[Dataset records]
• • •

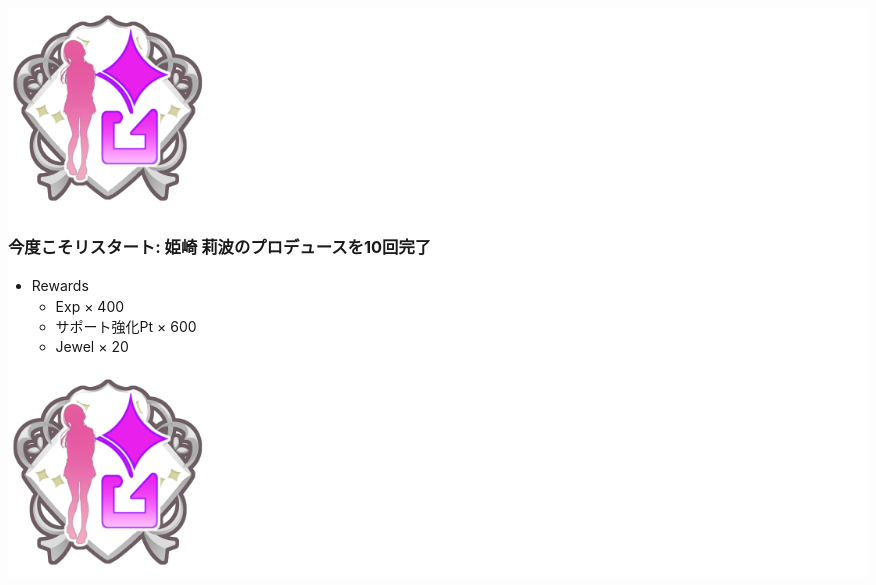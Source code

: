 <img src="img/img_general_achievement_char_hrnm-007.png" style="width:200px;"/>

### 今度こそリスタート: 姫崎 莉波のプロデュースを10回完了
* Rewards
	* Exp × 400
	* サポート強化Pt × 600
	* Jewel × 20

<img src="img/img_general_achievement_char_hrnm-007.png" style="width:200px;"/>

• • •

■ THE PROBLEM: Above are the records; print them all exactly and keep the pictures out.

■ RESULT OF THE EXERCISE:
Source code

: <img src="img/img_general_achievement_char_hrnm-007.png" style="width:200px;"/>

### 今度こそリスタート: 姫崎 莉波のプロデュースを10回完了
* Rewards
	* Exp × 400
	* サポート強化Pt × 600
	* Jewel × 20

<img src="img/img_general_achievement_char_hrnm-007.png" style="width:200px;"/>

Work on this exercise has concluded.